In this tutorial, you learn to train and test a single-node Intel® Xeon® Scalable processor platform system using TensorFlow* framework with CIFAR-10 image recognition datasets. Use these step-by-step instructions as-is, or as the foundation for enhancements and/or modifications.
|Hardware||Steps have been verified on Intel® Xeon® Scalable processors but should work on any latest Intel® Xeon® processor-based system. None of the software pieces used in this document were performance optimized.|
|Software||Basic Linux*, familiar with the concepts of deep learning training|
Install TensorFlow using binary packages or from GitHub* sources. This document describes one way to successfully deploy and test on a single Intel Xeon Scalable processor system running CentOS* 7.3. Other installation methods can be found in 2,18. This document is not meant to give an elaborate description of how to reach state-of-the-art performance; rather, it’s to introduce TensorFlow and run a simple train and test using the CIFAR-10 dataset on a single-node Intel Xeon Scalable processor system.
Hardware and Software Bill of Materials
The hardware and software bill of materials used for the verified implementation recommended here is detailed in Section II. Intel® Parallel Studio XE Cluster Edition is an optional installation for single-node implementation providing most of the basic tools and libraries in one package. Starting with Intel Parallel Studio XE Cluster Edition accelerates the learning curve needed for multi-node implementation of the same training and testing, as this software is significantly instrumental on a multi-node deep learning implementation.
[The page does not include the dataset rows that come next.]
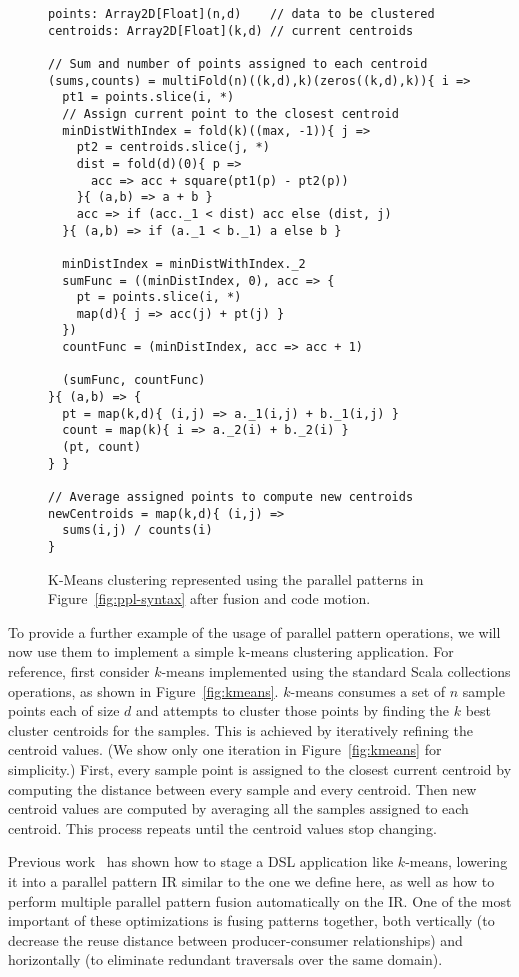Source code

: \begin{figure}\centering
\begin{lstlisting}[language=ScalaBig]
points: Array2D[Float](n,d)    // data to be clustered
centroids: Array2D[Float](k,d) // current centroids

// Sum and number of points assigned to each centroid
(sums,counts) = multiFold(n)((k,d),k)(zeros((k,d),k)){ i =>
  pt1 = points.slice(i, *)
  // Assign current point to the closest centroid
  minDistWithIndex = fold(k)((max, -1)){ j =>
    pt2 = centroids.slice(j, *)
    dist = fold(d)(0){ p =>
      acc => acc + square(pt1(p) - pt2(p))
    }{ (a,b) => a + b }
    acc => if (acc._1 < dist) acc else (dist, j)
  }{ (a,b) => if (a._1 < b._1) a else b }

  minDistIndex = minDistWithIndex._2
  sumFunc = ((minDistIndex, 0), acc => {
    pt = points.slice(i, *)
    map(d){ j => acc(j) + pt(j) }
  })
  countFunc = (minDistIndex, acc => acc + 1)

  (sumFunc, countFunc)
}{ (a,b) => {
  pt = map(k,d){ (i,j) => a._1(i,j) + b._1(i,j) }
  count = map(k){ i => a._2(i) + b._2(i) }
  (pt, count)
} }

// Average assigned points to compute new centroids
newCentroids = map(k,d){ (i,j) =>
  sums(i,j) / counts(i)
}
\end{lstlisting}
\caption{K-Means clustering represented using the parallel patterns in Figure~\ref{fig:ppl-syntax} after fusion and code motion.}
\label{fig:kmeans-fused}
\end{figure}

To provide a further example of the usage of parallel pattern operations, we will now use them to
implement a simple k-means clustering application.
For reference, first consider $k$-means implemented using the standard Scala
collections operations, as shown in Figure~\ref{fig:kmeans}.
$k$-means consumes a set of $n$ sample points each of size $d$ and
attempts to cluster those points by finding the $k$ best cluster centroids for the samples.
This is achieved by iteratively refining the centroid values.
(We show only one iteration in Figure~\ref{fig:kmeans} for simplicity.)
First, every sample point is assigned to the closest current centroid by
computing the distance between every sample and every centroid.
Then new centroid values are computed by averaging all the samples assigned to each centroid.
This process repeats until the centroid values stop changing.

Previous work~\cite{rompf12optimizing,brown16clusters,chambers10flumejava} has shown how to stage a DSL application like $k$-means, lowering it into a parallel pattern IR similar to the one we define here, as well as how to perform multiple parallel pattern fusion automatically on the IR.
One of the most important of these optimizations is fusing patterns together, both vertically (to decrease the reuse distance between producer-consumer relationships) and horizontally (to eliminate redundant traversals over the same domain).

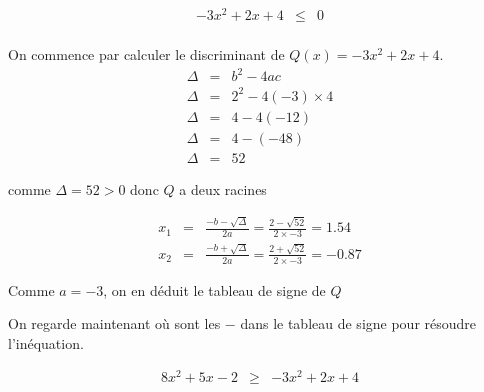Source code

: \documentclass[a4paper,10pt, table]{/media/documents/Cours/Prof/Enseignements/tools/style/classDS}
\begin{document}
\begin{questions}
        \begin{eqnarray*}
            - 3 x^{  2 } + 2 x + 4 & \leq &0  \\
        \end{eqnarray*}
    \begin{solution}
        On commence par calculer le discriminant de $Q(x) = - 3 x^{  2 } + 2 x + 4$.
        \begin{eqnarray*}
            \Delta & = & b^2-4ac \\
            \Delta & = & 2^{  2 } - 4 ( -3 ) \times 4 \\ 
\Delta & = & 4 - 4 ( -12 ) \\ 
\Delta & = & 4 - ( -48 ) \\ 
\Delta & = & 52
        \end{eqnarray*}

        
            comme $\Delta = 52 > 0$ donc $Q$ a deux racines

            \begin{eqnarray*}
                x_1 & = & \frac{-b - \sqrt{\Delta}}{2a} =  \frac{2 - \sqrt{52}}{2 \times -3} = 1.54 \\
                x_2 & = & \frac{-b + \sqrt{\Delta}}{2a} =  \frac{2 + \sqrt{52}}{2 \times -3} = -0.87
            \end{eqnarray*}


        
        Comme $a = -3$, on en déduit le tableau de signe de $Q$
            \begin{center}
            \end{center}
        On regarde maintenant où sont les $-$ dans le tableau de signe pour résoudre l'inéquation.
        \end{solution}

        \begin{eqnarray*}
            8 x^{  2 } + 5 x - 2 & \geq & - 3 x^{  2 } + 2 x + 4 
        \end{eqnarray*}

        


\end{questions}
\end{document}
|Intel® Server Chassis||Intel||R1208WT|
|Intel® Server Board||Intel||S2600WT|
|2 - Intel® Xeon® Scalable processor||Intel||Intel Xeon® Gold 6148 processor|
|6 - 32 GB LRDIMM DDR4||Crucial*||CT32G4LFD4266|
|1 - Intel® SSD 1.2 TB||Intel||S3520|
|CentOS* Linux* Installation DVD||CentOS||7.3.1611|
|Intel® Parallel Studio XE Cluster Edition||Intel||2017.4|
Install the Linux* Operating System
This section requires CentOS-7-x86_64-*1611.iso. This software component can be downloaded from the CentOS website.
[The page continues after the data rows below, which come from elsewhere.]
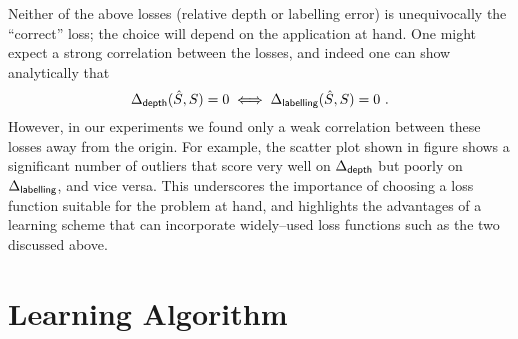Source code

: Neither of the above losses (relative depth or labelling error) is
unequivocally the ``correct'' loss; the choice will depend on the
application at hand. One might expect a strong correlation between the
losses, and indeed one can show analytically that
\begin{equation}
  \DepthLoss(\EstSeam,\Seam) = 0
  \iff
  \LblLoss(\EstSeam,\Seam) = 0 ~.
\end{equation}
However, in our experiments we found only a weak correlation between
these losses away from the origin. For example, the scatter plot shown
in figure  shows a significant number of
outliers that score very well on $\DepthLoss$ but poorly on
$\LblLoss$, and vice versa. This underscores the importance of
choosing a loss function suitable for the problem at hand, and
highlights the advantages of a learning scheme that can incorporate
widely--used loss functions such as the two discussed above.

\section{Learning Algorithm}
\label{sec:learning}


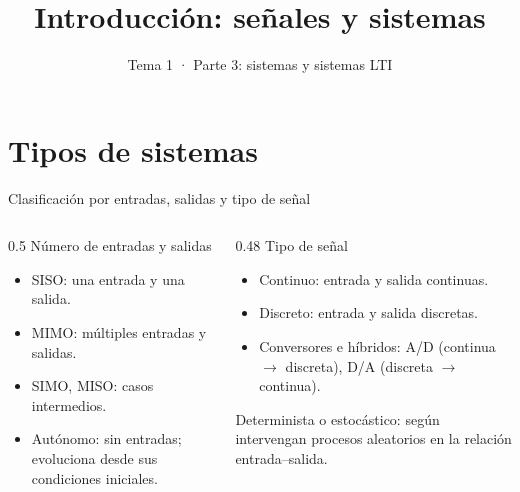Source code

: \documentclass[aspectratio=169,11pt]{beamer}
\title[T1 · Sistemas]{Introducción: señales y sistemas}
\subtitle{Tema 1 · Parte 3: sistemas y sistemas LTI}
\begin{document}
\portada

\section{Tipos de sistemas}

\begin{frame}{Clasificación por entradas, salidas y tipo de señal}
  \begin{center}
  \end{center}
  \begin{columns}[T]
    \begin{column}{0.5\textwidth}
      \alert{Número de entradas y salidas}
      \begin{itemize}\small
        \item \alert{SISO}: una entrada y una salida.
        \item \alert{MIMO}: múltiples entradas y salidas.
        \item SIMO, MISO: casos intermedios.
        \item \alert{Autónomo}: sin entradas; evoluciona desde sus condiciones iniciales.
      \end{itemize}
    \end{column}
    \begin{column}{0.48\textwidth}
      \alert{Tipo de señal}
      \begin{itemize}\small
        \item \alert{Continuo}: entrada y salida continuas.
        \item \alert{Discreto}: entrada y salida discretas.
        \item \alert{Conversores e híbridos}: A/D (continua $\to$ discreta), D/A (discreta $\to$ continua).
      \end{itemize}
      \medskip
      \alert{Determinista} o \alert{estocástico}: según intervengan procesos aleatorios en la relación entrada–salida.
    \end{column}
  \end{columns}
\end{frame}
\end{document}
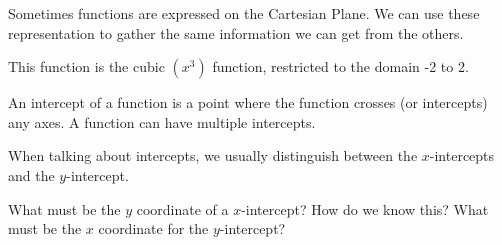 \begin{presentation}
\begin{example}
Sometimes functions are expressed on the Cartesian Plane. We can use these representation to gather the same information we can get from the others. 
\begin{center}
\end{center}


This function is the cubic $(x^3)$ function, restricted to the domain -2 to 2. 


\end{example}
\end{presentation}

\begin{presentation}
\begin{defn}[Intercepts]\label{Intercept}
	An intercept of a function is a point where the function crosses (or intercepts) any axes. A function can have multiple intercepts.
\end{defn}
\end{presentation}

When talking about intercepts, we usually distinguish between the $x$-intercepts and the $y$-intercept.

\begin{prblm}
What must be the $y$ coordinate of a $x$-intercept? How do we know this? What must be the $x$ coordinate for the $y$-intercept?	
\vspace{4cm}
\end{prblm}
DVD ISO was used to implement and verify the steps in this document; you can also use Everything ISO and Minimal ISO.
Step 1. Install Linux
1. Insert the CentOS 7.3 1611 install disc/USB. Boot from the drive and select Install CentOS 7.
2. Select Date and Time.
3. If necessary, select Installation Destination.
a. Select the automatic partitioning option.
b. Click Done to return home. Accept all defaults for the partitioning wizard, if prompted.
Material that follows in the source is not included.